Birth in the brushtail possum, Trichosurus vulpecula (Marsupialia : Phalangeridae)
Colleen E. Veitch, John Nelson and Robert T. Gemmell
Australian Journal of Zoology
48(6) 691 - 700
Birth has been observed and described in a number of marsupials. However, the ability of the newborn marsupial to move from the uterus to the pouch and locate the teat is still not fully understood. Birth and the path taken by the newborn from the urogenital sinus to the teat within the pouch were filmed in the brushtail possum, Trichosurus vulpecula. Prior to birth, females began to lick the pouch and urogenital sinus vigorously.
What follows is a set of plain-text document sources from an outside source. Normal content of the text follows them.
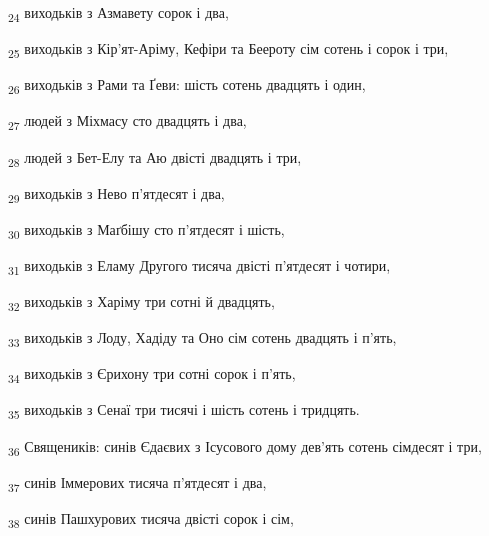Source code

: \begin{tcolorbox}
\textsubscript{24} виходьків з Азмавету сорок і два,
\end{tcolorbox}
\begin{tcolorbox}
\textsubscript{25} виходьків з Кір'ят-Аріму, Кефіри та Беероту сім сотень і сорок і три,
\end{tcolorbox}
\begin{tcolorbox}
\textsubscript{26} виходьків з Рами та Ґеви: шість сотень двадцять і один,
\end{tcolorbox}
\begin{tcolorbox}
\textsubscript{27} людей з Міхмасу сто двадцять і два,
\end{tcolorbox}
\begin{tcolorbox}
\textsubscript{28} людей з Бет-Елу та Аю двісті двадцять і три,
\end{tcolorbox}
\begin{tcolorbox}
\textsubscript{29} виходьків з Нево п'ятдесят і два,
\end{tcolorbox}
\begin{tcolorbox}
\textsubscript{30} виходьків з Маґбішу сто п'ятдесят і шість,
\end{tcolorbox}
\begin{tcolorbox}
\textsubscript{31} виходьків з Еламу Другого тисяча двісті п'ятдесят і чотири,
\end{tcolorbox}
\begin{tcolorbox}
\textsubscript{32} виходьків з Харіму три сотні й двадцять,
\end{tcolorbox}
\begin{tcolorbox}
\textsubscript{33} виходьків з Лоду, Хадіду та Оно сім сотень двадцять і п'ять,
\end{tcolorbox}
\begin{tcolorbox}
\textsubscript{34} виходьків з Єрихону три сотні сорок і п'ять,
\end{tcolorbox}
\begin{tcolorbox}
\textsubscript{35} виходьків з Сенаї три тисячі і шість сотень і тридцять.
\end{tcolorbox}
\begin{tcolorbox}
\textsubscript{36} Священиків: синів Єдаєвих з Ісусового дому дев'ять сотень сімдесят і три,
\end{tcolorbox}
\begin{tcolorbox}
\textsubscript{37} синів Іммерових тисяча п'ятдесят і два,
\end{tcolorbox}
\begin{tcolorbox}
\textsubscript{38} синів Пашхурових тисяча двісті сорок і сім,
\end{tcolorbox}
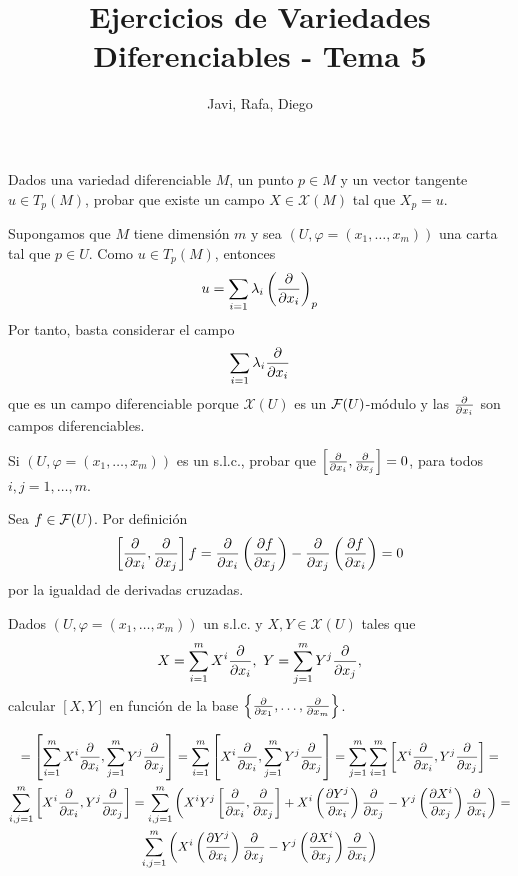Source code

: \documentclass[twoside]{article}
\newcounter{ejercicio}
\begin{document}
\title{Ejercicios de Variedades Diferenciables - Tema 5}
\author{Javi, Rafa, Diego}
\maketitle

\begin{ejercicio}{1}
Dados una variedad diferenciable $M$, un punto $p\in M$ y un
vector tangente $u\in T_p(M)$, probar que existe un campo
$X\in\mathcal{X}(M)$ tal que $X_p=u$. 
\end{ejercicio}
\begin{solucion}
Supongamos que $M$ tiene dimensión $m$ y sea $(U,\varphi=(x_1,\dots,x_m))$ una carta tal que $p\in U$. Como $u\in T_p(M)$, entonces 
$$u=\sum_{i=1}\lambda_i\left(\frac{\partial }{\partial x_i}\right)_p$$
Por tanto, basta considerar el campo 
$$\sum_{i=1}\lambda_i\frac{\partial }{\partial x_i}$$
que es un campo diferenciable porque $\mathcal{X}(U)$ es un $\mathcal{F}(U)$-módulo y las $\frac{\partial }{\partial x_i}$ son campos diferenciables.
\end{solucion}

\newpage

\begin{ejercicio}{2}
Si $(U,\varphi=(x_1,\dots
,x_m))$ es un s.l.c., probar que
$\left[\frac{\partial }{\partial x_i},\frac{\partial }{\partial x_j}\right]=0$, para todos $i,j=1,\dots ,m$.
\end{ejercicio}
\begin{solucion}
Sea $f\in\mathcal{F}(U)$. Por definición 
$$\left[\frac{\partial }{\partial x_i},\frac{\partial }{\partial x_j}\right]f=\frac{\partial }{\partial x_i}\left(\frac{\partial f}{\partial x_j}\right)-\frac{\partial }{\partial x_j}\left(\frac{\partial f}{\partial x_i}\right)=0$$
por la igualdad de derivadas cruzadas. 
\end{solucion}

\newpage

\begin{ejercicio}{3}
Dados $(U,\varphi=(x_1,\dots ,x_m))$ un s.l.c. y
$X,Y\in\mathcal{X}(U)$ tales que
$$X=\sum_{i=1}^mX^i\frac{\partial }{\partial x_i},\mbox{ }Y=\sum_{j=1}^mY^j\frac{\partial }{\partial x_j},$$
calcular $[X,Y]$ en función de la base $\left\{\frac{\partial }{\partial x_1},\dots ,\frac{\partial }{\partial x_m}\right\}$.
\end{ejercicio}
\begin{solucion}
\begin{gather*}
[X,Y]=\left[\sum_{i=1}^mX^i\parcial{}{x_i},\sum_{j=1}^mY^j\parcial{}{x_j}\right]=\sum_{i=1}^m\left[X^i\parcial{}{x_i},\sum_{j=1}^mY^j\parcial{}{x_j}\right]=\sum_{j=1}^m\sum_{i=1}^m\left[X^i\parcial{}{x_i},Y^j\parcial{}{x_j}\right]=\\
\sum_{i,j=1}^m\left[X^i\parcial{}{x_i},Y^j\parcial{}{x_j}\right]=\sum_{i,j=1}^m \left(X^iY^j\left[\parcial{}{x_i},\parcial{}{x_j}\right]+X^i\left(\parcial{Y^j}{x_i}\right)\parcial{}{x_j}-Y^j\left(\parcial{X^i}{x_j}\right)\parcial{}{x_i}\right)=\\
\sum_{i,j=1}^m \left(X^i\left(\parcial{Y^j}{x_i}\right)\parcial{}{x_j}-Y^j\left(\parcial{X^i}{x_j}\right)\parcial{}{x_i}\right)
\end{gather*}
\end{solucion}
\end{document}
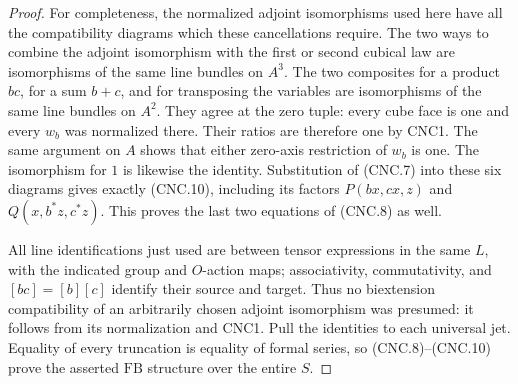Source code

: \begin{proof}
For completeness, the normalized adjoint isomorphisms used here have
all the compatibility diagrams which these cancellations require.
The two ways to combine the adjoint isomorphism with the first or
second cubical law are isomorphisms of the same line bundles on
\(A^3\).  The two composites for a product \(bc\), for a sum
\(b+c\), and for transposing the variables are isomorphisms of
the same line bundles on \(A^2\).  They agree at the zero tuple:
every cube face is one and every \(w_b\) was normalized there.
Their ratios are therefore one by CNC1.  The same argument on \(A\)
shows that either zero-axis restriction of \(w_b\) is one.  The
isomorphism for \(1\) is likewise the identity.  Substitution of
(CNC.7) into these six diagrams gives exactly (CNC.10), including its
factors \(P(bx,cx,z)\) and \(Q(x,b^*z,c^*z)\).
This proves the last two equations of (CNC.8) as well.

All line identifications just used are between tensor expressions in
the same \(L\), with the indicated group and \(O\)-action maps;
associativity, commutativity, and \([bc]=[b][c]\) identify their
source and target.  Thus no biextension compatibility of an arbitrarily
chosen adjoint isomorphism was presumed: it follows from its
normalization and CNC1.  Pull the identities to each universal jet.
Equality of every truncation is equality of formal series, so
(CNC.8)--(CNC.10) prove the asserted \(\mathrm{FB}\) structure
over the entire \(S\).
\end{proof}

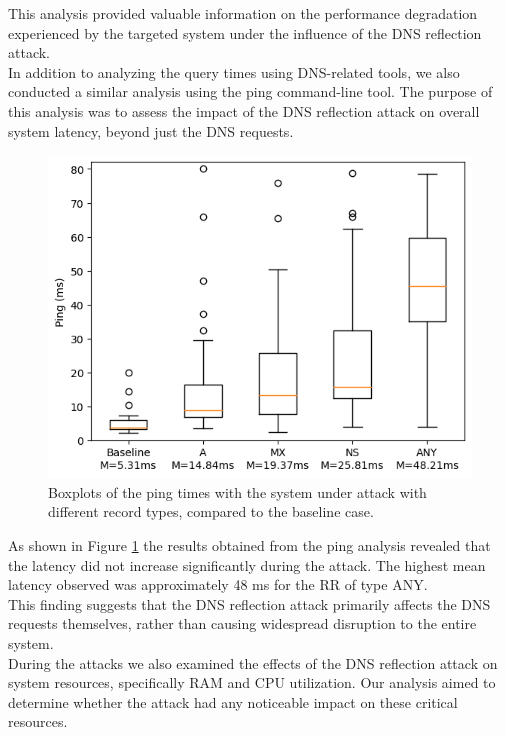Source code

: This analysis provided valuable information on the performance degradation experienced by the targeted system under the influence of the DNS reflection attack.\\
In addition to analyzing the query times using DNS-related tools, we also conducted a similar analysis using the ping command-line tool. The purpose of this analysis was to assess the impact of the DNS reflection attack on overall system latency, beyond just the DNS requests.\\
\begin{figure}[H]
    \centering
    \includegraphics[width=\columnwidth]{Sections/Images/Boxplots_Ping.png}
    \caption{Boxplots of the ping times with the system under attack with different record types, compared to the baseline case.}
    \label{fig:Boxplots_Ping1}
\end{figure}
\noindent As shown in Figure \ref{fig:Boxplots_Ping1} the results obtained from the ping analysis revealed that the latency did not increase significantly during the attack. The highest mean latency observed was approximately 48 ms for the RR of type ANY. \\
This finding suggests that the DNS reflection attack primarily affects the DNS requests themselves, rather than causing widespread disruption to the entire system.\\
During the attacks we also examined the effects of the DNS reflection attack on system resources, specifically RAM and CPU utilization. Our analysis aimed to determine whether the attack had any noticeable impact on these critical resources.\\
The young took approximately 2 min to transfer from the urogenital sinus to the pouch and attached to the teat within 10–15 min. To determine the senses used by the newborn possum to reach the pouch, young were removed from the anaesthetised mothers immediately after birth and placed outside the pouch. From the subsequent observations, the newborn possum instinctively crawled upwards. However, when the newborn was in the vicinity of the pouch, odours emanating from the pouch presumably attracted the young. Thus, the senses of gravity and of olfaction were used by the newborn to reach the teat and probably the sense of touch, via the mechanoreceptor Merkel cells around the mouth, allowed the young to attach to the teat.